Or people that open cereal boxes upside down! What on earth are they doing?!They should be lined up and shot along with the people who tear open the top of the cereal box instead of slitting open the flap with a knife (as clearly instructed).
Sorry about that mate,I'd email they back.Not really a minor thing...but being copied into an e-mail I shouldn't have got saying I'm being
Laid off tomorrow......Happy fookin Christmas!!
I was going to put a little fume in but I won't bother now after your news,I would definitely email back mate a ask wtf is going on.Not really a minor thing...but being copied into an e-mail I shouldn't have got saying I'm being Laid off tomorrow......Happy fookin Christmas!!
I was going to put a little fume in but I won't bother now after your news,I would definitely email back mate a ask wtf is going on.
Good luck with that.Already have mate told him if I don't have a meeting by 4pm I will be down to his office to break his jaw......gonna be laid off anyhow so nothing to lose!!
Father in law buys me a Nutribullet for Christmas. Great present and no fume there.

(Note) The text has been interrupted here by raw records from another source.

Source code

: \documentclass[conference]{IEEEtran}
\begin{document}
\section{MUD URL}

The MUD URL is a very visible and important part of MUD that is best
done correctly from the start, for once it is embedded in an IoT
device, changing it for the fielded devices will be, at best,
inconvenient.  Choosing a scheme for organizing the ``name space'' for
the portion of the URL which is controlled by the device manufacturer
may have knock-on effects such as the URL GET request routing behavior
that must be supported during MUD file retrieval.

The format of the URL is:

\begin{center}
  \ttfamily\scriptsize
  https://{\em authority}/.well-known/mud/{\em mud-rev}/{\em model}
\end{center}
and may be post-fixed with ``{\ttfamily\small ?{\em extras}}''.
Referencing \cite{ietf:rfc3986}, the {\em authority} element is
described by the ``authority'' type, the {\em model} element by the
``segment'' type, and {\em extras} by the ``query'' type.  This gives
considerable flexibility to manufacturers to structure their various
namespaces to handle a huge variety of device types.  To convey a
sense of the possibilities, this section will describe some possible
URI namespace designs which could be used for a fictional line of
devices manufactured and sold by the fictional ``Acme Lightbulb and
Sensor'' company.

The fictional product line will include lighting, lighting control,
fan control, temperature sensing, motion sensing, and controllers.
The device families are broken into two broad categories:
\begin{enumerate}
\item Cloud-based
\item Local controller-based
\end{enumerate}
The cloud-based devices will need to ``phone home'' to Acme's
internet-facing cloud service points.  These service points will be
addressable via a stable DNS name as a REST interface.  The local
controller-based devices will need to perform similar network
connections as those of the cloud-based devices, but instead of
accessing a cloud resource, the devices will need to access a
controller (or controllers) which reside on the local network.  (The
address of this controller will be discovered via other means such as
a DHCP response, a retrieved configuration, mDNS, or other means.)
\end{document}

The fume happens when he insists on making a smoothie. The great bumbling oaf then trips on the rug and throws said smoothie all over my couch, coffee table and carpet...oh, he even manages to splash the tele.
I sent him packing this morning.
My father inlaw much the same. On the past two visits he's pulled a door handle off and broken a baby gate.
If something won't open immediately, his attitude is to keep pulling until it does !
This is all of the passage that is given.